#220. The human factor
CONTINUITY, CONTRACTION OR COLLAPSE
Over an extended period, but with growing intensity in recent times, there has been a discussion, here and elsewhere, about whether we can prevent economic contraction from turning into collapse.
This is part of a broader debate in which every point of view seems to begin with the letter C. The orthodox or consensus line is Continuity, meaning that the economy will continue to expand in the future as it has in the past, and is claimed still to be doing in the present. The main contrarian theme is the inevitability of Collapse. Those of us who believe even in the existence of a third possibility – Contraction – are in a tiny minority.

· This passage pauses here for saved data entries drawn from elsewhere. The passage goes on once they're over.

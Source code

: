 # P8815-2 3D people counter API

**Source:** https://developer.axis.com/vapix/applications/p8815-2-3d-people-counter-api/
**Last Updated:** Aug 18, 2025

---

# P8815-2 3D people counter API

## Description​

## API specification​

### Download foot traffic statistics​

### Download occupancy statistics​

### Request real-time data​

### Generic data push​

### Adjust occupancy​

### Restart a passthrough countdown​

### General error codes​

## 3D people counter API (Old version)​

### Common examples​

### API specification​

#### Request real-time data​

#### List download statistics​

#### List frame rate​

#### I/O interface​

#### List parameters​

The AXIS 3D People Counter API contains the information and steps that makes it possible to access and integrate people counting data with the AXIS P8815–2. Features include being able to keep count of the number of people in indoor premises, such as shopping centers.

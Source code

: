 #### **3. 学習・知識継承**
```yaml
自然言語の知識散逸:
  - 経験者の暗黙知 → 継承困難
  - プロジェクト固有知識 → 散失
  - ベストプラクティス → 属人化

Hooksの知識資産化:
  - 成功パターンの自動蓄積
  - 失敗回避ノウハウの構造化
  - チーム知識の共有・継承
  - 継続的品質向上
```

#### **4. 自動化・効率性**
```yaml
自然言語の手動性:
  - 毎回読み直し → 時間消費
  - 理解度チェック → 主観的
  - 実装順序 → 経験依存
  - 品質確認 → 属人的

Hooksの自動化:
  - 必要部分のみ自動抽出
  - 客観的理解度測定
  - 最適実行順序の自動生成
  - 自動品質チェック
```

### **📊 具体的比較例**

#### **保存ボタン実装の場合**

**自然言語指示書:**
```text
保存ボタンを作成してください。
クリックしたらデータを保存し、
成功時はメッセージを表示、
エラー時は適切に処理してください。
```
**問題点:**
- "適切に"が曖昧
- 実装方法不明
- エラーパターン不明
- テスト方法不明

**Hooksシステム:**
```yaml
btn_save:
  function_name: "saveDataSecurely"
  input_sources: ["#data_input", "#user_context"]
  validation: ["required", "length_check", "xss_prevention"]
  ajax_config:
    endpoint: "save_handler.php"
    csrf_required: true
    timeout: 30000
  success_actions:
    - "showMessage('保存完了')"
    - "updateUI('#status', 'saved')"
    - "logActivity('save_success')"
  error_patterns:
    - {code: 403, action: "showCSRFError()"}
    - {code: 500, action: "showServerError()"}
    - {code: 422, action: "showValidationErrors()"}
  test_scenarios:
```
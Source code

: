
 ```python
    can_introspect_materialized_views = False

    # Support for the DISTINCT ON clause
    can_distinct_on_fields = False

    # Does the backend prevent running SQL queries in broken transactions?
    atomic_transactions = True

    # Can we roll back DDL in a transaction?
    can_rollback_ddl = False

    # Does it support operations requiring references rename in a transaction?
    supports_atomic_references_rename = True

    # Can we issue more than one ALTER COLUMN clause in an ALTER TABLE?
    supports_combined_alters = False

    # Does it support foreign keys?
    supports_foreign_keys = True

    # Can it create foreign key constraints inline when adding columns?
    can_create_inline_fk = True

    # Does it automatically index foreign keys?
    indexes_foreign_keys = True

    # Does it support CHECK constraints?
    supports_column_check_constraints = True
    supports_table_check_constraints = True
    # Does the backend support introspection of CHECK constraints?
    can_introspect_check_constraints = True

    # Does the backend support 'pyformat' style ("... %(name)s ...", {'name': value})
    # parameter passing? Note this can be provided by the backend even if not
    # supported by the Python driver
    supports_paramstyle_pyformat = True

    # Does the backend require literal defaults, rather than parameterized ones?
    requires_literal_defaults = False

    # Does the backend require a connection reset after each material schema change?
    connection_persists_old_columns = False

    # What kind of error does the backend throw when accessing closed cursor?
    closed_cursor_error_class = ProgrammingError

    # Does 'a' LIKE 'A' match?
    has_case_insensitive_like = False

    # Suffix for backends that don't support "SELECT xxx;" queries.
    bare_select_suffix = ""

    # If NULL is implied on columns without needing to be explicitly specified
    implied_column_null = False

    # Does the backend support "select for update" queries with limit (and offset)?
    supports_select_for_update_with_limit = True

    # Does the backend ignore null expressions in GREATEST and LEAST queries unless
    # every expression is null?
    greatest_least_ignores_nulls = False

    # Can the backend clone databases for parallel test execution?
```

Of these three points of view, the only one that we can dismiss is continuity. The economic “growth” that we’re told can be extended indefinitely into the future isn’t even happening in the present.
Most – roughly two-thirds – of the reported “growth” of the past twenty years has been cosmetic. The preferred metric of gross domestic product (GDP) measures activity, not prosperity. If we inject liquidity into the system, and count the use of that liquidity as ‘activity’, we can persuade ourselves that the world economy has been growing at rates of between 3% and 3.5%.
The classic illustrative example is of a government paying one large group of workers to dig holes in the ground, and another group to fill them in again. This adds no value, of course, but it does increase activity, and therefore boosts GDP.